使用标准C数学库实现sinpi()和cospi() [英] Implementation of sinpi() and cospi() using standard C math library
问题描述
函数 sinpi(x)计算sin(πx),函数 cospi(x) (πx),其中与π相乘隐含在函数内部。这些函数最初作为Sun Microsystems的扩展引入到C标准数学库中,在 20世纪80年代后期。 IEEE Std 754™-2008在第9节中规定了相同的功能 sinPi 和 cosPi
有许多计算,其中sin(πx)和cos(πx)自然出现。一个非常简单的例子是Box-Muller变换(GEP Box和Mervin E.Muller,关于随机正态偏差生成的注释,数理统计年鉴,第29卷,第给出两个具有均匀分布的独立随机变量U 1和U 2,产生具有标准正态分布的独立随机变量Z 1和Z 2:
<$ p (2πU 2)
Z 2 =√(-2 ln U 1)sin(2πU 2)
c $ c>
另外一个例子是度量参数的正弦和余弦的计算,就像使用Haversine公式计算大圆距离一样:
$ b
/ *这个函数计算地球上两个点的大圆距离
使用Haversine公式,假设球体的球形。与公式相关的一个
数值问题是在接近对数点的
情况下精度降低。
lat1,lon1第一个点的纬度和经度,单位为度[-90,+ 90]
lat2,lon2第二个点的纬度和经度,单位为度[-180,+ 180]用户自定义单位的地球半径半径b b $ b,例如6378.2公里或
3963.2英里
回报:两点之间的距离,半径相同单位
参考文献:http://en.wikipedia.org / wiki / Great-circle_distance
* /
double haversine(double lat1,double lon1,double lat2,double lon2,double radius)
{
double dlat,dlon,c1, c2,d1,d2,a,c,t;
c1 = cospi(lat1 / 180.0);
c2 = cospi(lat2 / 180.0);
dlat = lat2 - lat1;
dlon = lon2 - lon1;
d1 = sinpi(dlat / 360.0);
d2 = sinpi(dlon / 360.0);
t = d2 * d2 * c1 * c2;
a = d1 * d1 + t;
c = 2.0 * asin(fmin(1.0,sqrt(a)));
返回半径* c;对于C ++,Boost库提供了
www.boost.org/doc/libs/1_63_0/libs/math/doc/html/math_toolkit/powers/sin_pi.htmlrel =nofollow noreferrer> sin_pi 和
cos_pi ,一些供应商提供 sinpi 和 cospi 功能作为系统库中的扩展。例如,Apple添加了 __ sinpi , __ cospi 和相应的单精度版本 __ sinpif , __ cospif 到iOS 7和OS X 10.9( presentation ,幻灯片101)。但是对于其他许多平台,C程序并没有很容易实现的实现。

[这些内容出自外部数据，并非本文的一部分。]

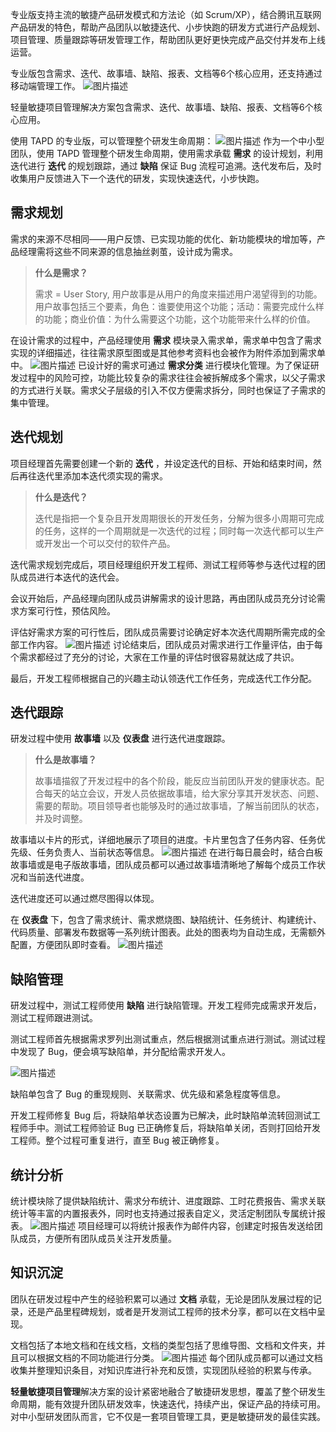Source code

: 
专业版支持主流的敏捷产品研发模式和方法论（如 Scrum/XP），结合腾讯互联网产品研发的特色，帮助产品团队以敏捷迭代、小步快跑的研发方式进行产品规划、项目管理、质量跟踪等研发管理工作，帮助团队更好更快完成产品交付并发布上线运营。

专业版包含需求、迭代、故事墙、缺陷、报表、文档等6个核心应用，还支持通过移动端管理工作。
![图片描述](https://main.qcloudimg.com/raw/105c63d5c2880759602c1f927f5a9a2e.png)



轻量敏捷项目管理解决方案包含需求、迭代、故事墙、缺陷、报表、文档等6个核心应用。

使用 TAPD 的专业版，可以管理整个研发生命周期：
![图片描述](https://main.qcloudimg.com/raw/58a75fc792ac9b2a442a15e51b39303f.png)
作为一个中小型团队，使用 TAPD 管理整个研发生命周期，使用需求承载 **需求** 的设计规划，利用迭代进行 **迭代** 的规划跟踪，通过 **缺陷** 保证 Bug 流程可追溯。迭代发布后，及时收集用户反馈进入下一个迭代的研发，实现快速迭代，小步快跑。

 

## 需求规划

需求的来源不尽相同——用户反馈、已实现功能的优化、新功能模块的增加等，产品经理需将这些不同来源的信息抽丝剥茧，设计成为需求。

> **什么是需求？**
>
> 需求 = User Story, 用户故事是从用户的角度来描述用户渴望得到的功能。 用户故事包括三个要素，角色：谁要使用这个功能；活动：需要完成什么样的功能；商业价值：为什么需要这个功能，这个功能带来什么样的价值。

 

在设计需求的过程中，产品经理使用 **需求** 模块录入需求单，需求单中包含了需求实现的详细描述，往往需求原型图或是其他参考资料也会被作为附件添加到需求单中。
![图片描述](https://main.qcloudimg.com/raw/d63d2947e4def328b42ba6079e80be1d.png)
已设计好的需求可通过 **需求分类** 进行模块化管理。为了保证研发过程中的风险可控，功能比较复杂的需求往往会被拆解成多个需求，以父子需求的方式进行关联。需求父子层级的引入不仅方便需求拆分，同时也保证了子需求的集中管理。

 

## 迭代规划

项目经理首先需要创建一个新的 **迭代** ，并设定迭代的目标、开始和结束时间，然后再往迭代里添加本迭代须实现的需求。

> **什么是迭代？**
>
> 迭代是指把一个复杂且开发周期很长的开发任务，分解为很多小周期可完成的任务，这样的一个周期就是一次迭代的过程；同时每一次迭代都可以生产或开发出一个可以交付的软件产品。

迭代需求规划完成后，项目经理组织开发工程师、测试工程师等参与迭代过程的团队成员进行本迭代的迭代会。

会议开始后，产品经理向团队成员讲解需求的设计思路，再由团队成员充分讨论需求方案可行性，预估风险。

评估好需求方案的可行性后，团队成员需要讨论确定好本次迭代周期所需完成的全部工作内容。
![图片描述](https://main.qcloudimg.com/raw/1e70a9d6d80975611d465ab3ed07837f.png)
讨论结束后，团队成员对需求进行工作量评估，由于每个需求都经过了充分的讨论，大家在工作量的评估时很容易就达成了共识。

最后，开发工程师根据自己的兴趣主动认领迭代工作任务，完成迭代工作分配。

 

## 迭代跟踪

研发过程中使用 **故事墙** 以及 **仪表盘** 进行迭代进度跟踪。

> **什么是故事墙？**
>
> 故事墙描叙了开发过程中的各个阶段，能反应当前团队开发的健康状态。配合每天的站立会议，开发人员依据故事墙，给大家分享其开发状态、问题、需要的帮助。项目领导者也能够及时的通过故事墙，了解当前团队的状态，并及时调整。

故事墙以卡片的形式，详细地展示了项目的进度。卡片里包含了任务内容、任务优先级、任务负责人、当前状态等信息。
![图片描述](https://main.qcloudimg.com/raw/8d834fb484bbf0a9f008c92c4f342fa6.png)
在进行每日晨会时，结合白板故事墙或是电子版故事墙，团队成员都可以通过故事墙清晰地了解每个成员工作状况和当前迭代进度。

迭代进度还可以通过燃尽图得以体现。

 

在 **仪表盘** 下，包含了需求统计、需求燃烧图、缺陷统计、任务统计、构建统计、代码质量、部署发布数据等一系列统计图表。此处的图表均为自动生成，无需额外配置，方便团队即时查看。
![图片描述](https://main.qcloudimg.com/raw/9e35a7f6f613161a77e09150b92f25de.png)

 

## 缺陷管理

研发过程中，测试工程师使用 **缺陷** 进行缺陷管理。开发工程师完成需求开发后，测试工程师跟进测试。

测试工程师首先根据需求罗列出测试重点，然后根据测试重点进行测试。测试过程中发现了 Bug，便会填写缺陷单，并分配给需求开发人。

![图片描述](https://main.qcloudimg.com/raw/20e78e7016528c368c4023f221bd3541.png)

缺陷单包含了 Bug 的重现规则、关联需求、优先级和紧急程度等信息。

开发工程师修复 Bug 后，将缺陷单状态设置为已解决，此时缺陷单流转回测试工程师手中。测试工程师验证 Bug 已正确修复后，将缺陷单关闭，否则打回给开发工程师。整个过程可重复进行，直至 Bug 被正确修复。

 

## 统计分析

统计模块除了提供缺陷统计、需求分布统计、进度跟踪、工时花费报告、需求关联统计等丰富的内置报表外，同时也支持通过报表自定义，灵活定制团队专属统计报表。
![图片描述](https://main.qcloudimg.com/raw/600ed1264075ea8639445ca54bfebb5a.png)
项目经理可以将统计报表作为邮件内容，创建定时报告发送给团队成员，方便所有团队成员关注开发质量。

 

## 知识沉淀

团队在研发过程中产生的经验积累可以通过 **文档** 承载，无论是团队发展过程的记录，还是产品里程碑规划，或者是开发测试工程师的技术分享，都可以在文档中呈现。

文档包括了本地文档和在线文档，文档的类型包括了思维导图、文档和文件夹，并且可以根据文档的不同功能进行分类。
![图片描述](https://main.qcloudimg.com/raw/e43ff7e79a1383df9039ecc6f2f2be12.png)
每个团队成员都可以通过文档收集并整理知识条目，对知识库进行补充和反馈，实现团队经验的积累与传承。

**轻量敏捷项目管理**解决方案的设计紧密地融合了敏捷研发思想，覆盖了整个研发生命周期，能有效提升团队研发效率，快速迭代，持续产出，保证产品的持续可用。对中小型研发团队而言，它不仅是一套项目管理工具，更是敏捷研发的最佳实践。
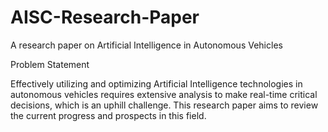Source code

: # AISC-Research-Paper
A research paper on Artificial Intelligence in Autonomous Vehicles


Problem Statement

Effectively utilizing and optimizing Artificial Intelligence technologies in autonomous vehicles requires extensive analysis to make real-time critical decisions, which is an uphill challenge. This research paper aims to review the current progress and prospects in this field.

与传统方法相比, sin(M_PI * x)和 cos(M_PI * x),使用 sinpi 和 cospi 通过内部乘以π来减小舍入误差,从而提高了准确性,并且由于如何使用标准C数学库实现 sinpi()和<$> c $ c> cospi()功能是否合理有效且符合标准的兼容方式? 简单,我将重点介绍 sincospi(),它同时提供正弦和余弦结果。然后可以构造 sinpi 和 cospi 作为丢弃不需要的数据的包装函数。在许多应用程序中,不需要处理浮点标志(请参阅 fenv.h ),也不需要 errno 大部分时间报错,所以我会省略这些。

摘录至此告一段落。